What can happen if you don’t pay attention to your recovery nutrition overtime? Inadequate recovery nutrition in between multiple dance training sessions, strength and conditioning sessions, and with the potential addition of a feis on the weekend can result in:
• Increased fatigue (during training and at work or school)
• Reduced performance at your next training session
• Suboptimal gains from the dance or s&c session
• Increased muscle soreness
• Underperformance at the FEIS!
A good rule of thumb is to follow the 4 Rs to boost your Irish dance recovery after every dance training session:
PUT IT INTO PRACTICE:
1. REHYDRATE With FLUIDS
Why: Sweat consists of water and chief electrolytes including sodium, potassium, magnesium, calcium and chloride. During intense training these electrolytes are lost along with significant fluid losses, and need to be replaced. More sweat equals more fluids needed.

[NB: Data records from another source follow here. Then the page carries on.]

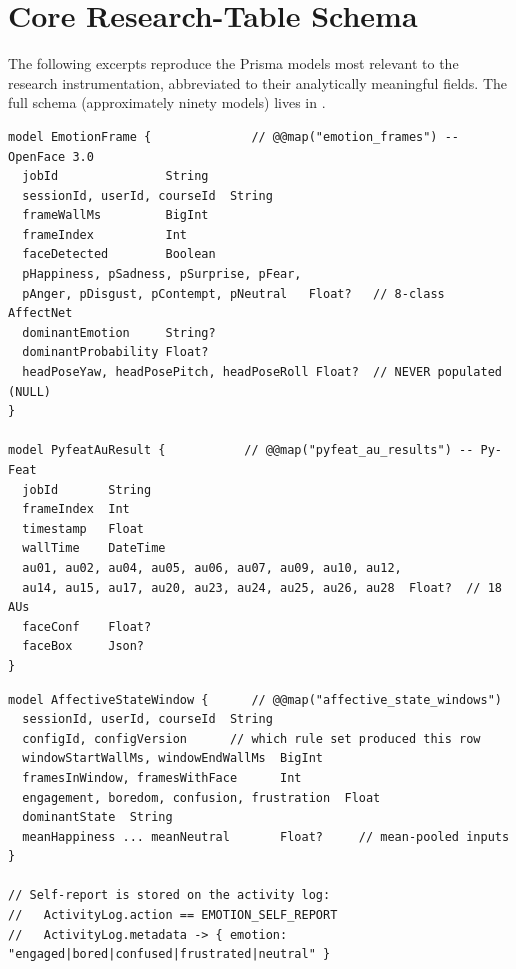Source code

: 
\chapter{Core Research-Table Schema}
\label{app:schema}

The following excerpts reproduce the Prisma models most relevant to the
research instrumentation, abbreviated to their analytically meaningful
fields. The full schema (approximately ninety models) lives in
.

\begin{lstlisting}[caption={Facial-analysis result tables.}]
model EmotionFrame {              // @@map("emotion_frames") -- OpenFace 3.0
  jobId               String
  sessionId, userId, courseId  String
  frameWallMs         BigInt
  frameIndex          Int
  faceDetected        Boolean
  pHappiness, pSadness, pSurprise, pFear,
  pAnger, pDisgust, pContempt, pNeutral   Float?   // 8-class AffectNet
  dominantEmotion     String?
  dominantProbability Float?
  headPoseYaw, headPosePitch, headPoseRoll Float?  // NEVER populated (NULL)
}

model PyfeatAuResult {           // @@map("pyfeat_au_results") -- Py-Feat
  jobId       String
  frameIndex  Int
  timestamp   Float
  wallTime    DateTime
  au01, au02, au04, au05, au06, au07, au09, au10, au12,
  au14, au15, au17, au20, au23, au24, au25, au26, au28  Float?  // 18 AUs
  faceConf    Float?
  faceBox     Json?
}
\end{lstlisting}

\begin{lstlisting}[caption={Affective-state windows and self-report basis.}]
model AffectiveStateWindow {      // @@map("affective_state_windows")
  sessionId, userId, courseId  String
  configId, configVersion      // which rule set produced this row
  windowStartWallMs, windowEndWallMs  BigInt
  framesInWindow, framesWithFace      Int
  engagement, boredom, confusion, frustration  Float
  dominantState  String
  meanHappiness ... meanNeutral       Float?     // mean-pooled inputs
}

// Self-report is stored on the activity log:
//   ActivityLog.action == EMOTION_SELF_REPORT
//   ActivityLog.metadata -> { emotion: "engaged|bored|confused|frustrated|neutral" }
\end{lstlisting}

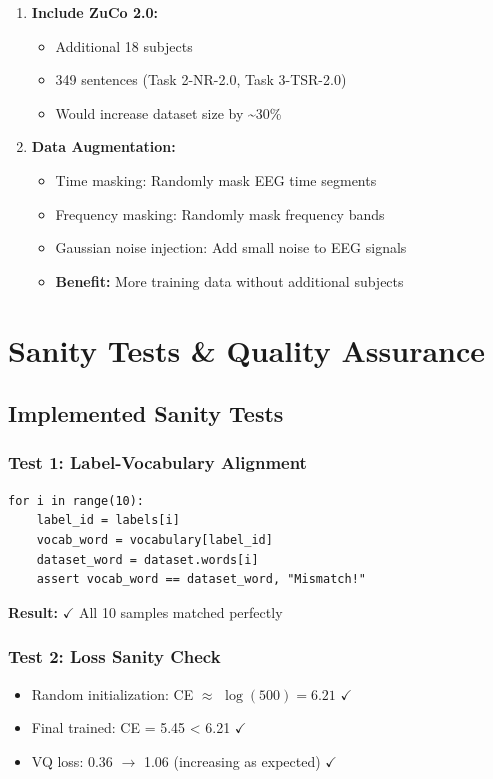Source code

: \documentclass[12pt,a4paper]{article}
\begin{document}
\begin{enumerate}
    \item \textbf{Include ZuCo 2.0:}
    \begin{itemize}
        \item Additional 18 subjects
        \item 349 sentences (Task 2-NR-2.0, Task 3-TSR-2.0)
        \item Would increase dataset size by \textasciitilde30\%
    \end{itemize}
    
    \item \textbf{Data Augmentation:}
    \begin{itemize}
        \item Time masking: Randomly mask EEG time segments
        \item Frequency masking: Randomly mask frequency bands
        \item Gaussian noise injection: Add small noise to EEG signals
        \item \textbf{Benefit:} More training data without additional subjects
    \end{itemize}
\end{enumerate}

\section{Sanity Tests \& Quality Assurance}

\subsection{Implemented Sanity Tests}

\subsubsection{Test 1: Label-Vocabulary Alignment}
\begin{lstlisting}[caption=Data Verification]
for i in range(10):
    label_id = labels[i]
    vocab_word = vocabulary[label_id]
    dataset_word = dataset.words[i]
    assert vocab_word == dataset_word, "Mismatch!"
\end{lstlisting}

\textbf{Result:} $\checkmark$ All 10 samples matched perfectly

\subsubsection{Test 2: Loss Sanity Check}
\begin{itemize}
    \item Random initialization: CE $\approx$ $\log(500) = 6.21$ $\checkmark$
    \item Final trained: CE = 5.45 < 6.21 $\checkmark$
    \item VQ loss: 0.36 $\rightarrow$ 1.06 (increasing as expected) $\checkmark$
\end{itemize}
\end{document}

Recovery Recipe: Water with 1/7 tsp of salt (a pinch) / DIY Sports Drink
2. REPAIR With PROTEIN
Why: Protein after training is important to help muscle repair, growth and training adaptations.
Recovery Recipe: Raspberry Strawberry Smoothie
3. REFUEL With CARBS
Why: During high-intensity performance you use and deplete your muscle glycogen (stored carbohydrate). After training, carbohydrates help replenish muscle glycogen, and spike insulin levels to transport vital nutrients into muscle cells.
Recovery Recipe: Blueberry Banana Bread
4. RESTORE Immunity with FRUITS AND VEGGIES
Why: Hard training temporarily decreases the immune system thus increasing susceptibility to illness. Restore the body with vitamins and minerals from fruits and veggies in the 24 hours after a training session to keep the immune system strong and promote overall health.
Recovery Recipe: Feis Flu Fighter
ADDITIONAL TIP: Adequate rest is also crucial to keep the body strong and robust and to get the adaptations from training. Rest includes good sleep, downtime and planned rest days from activity to avoid burnout and underperformance in the long term.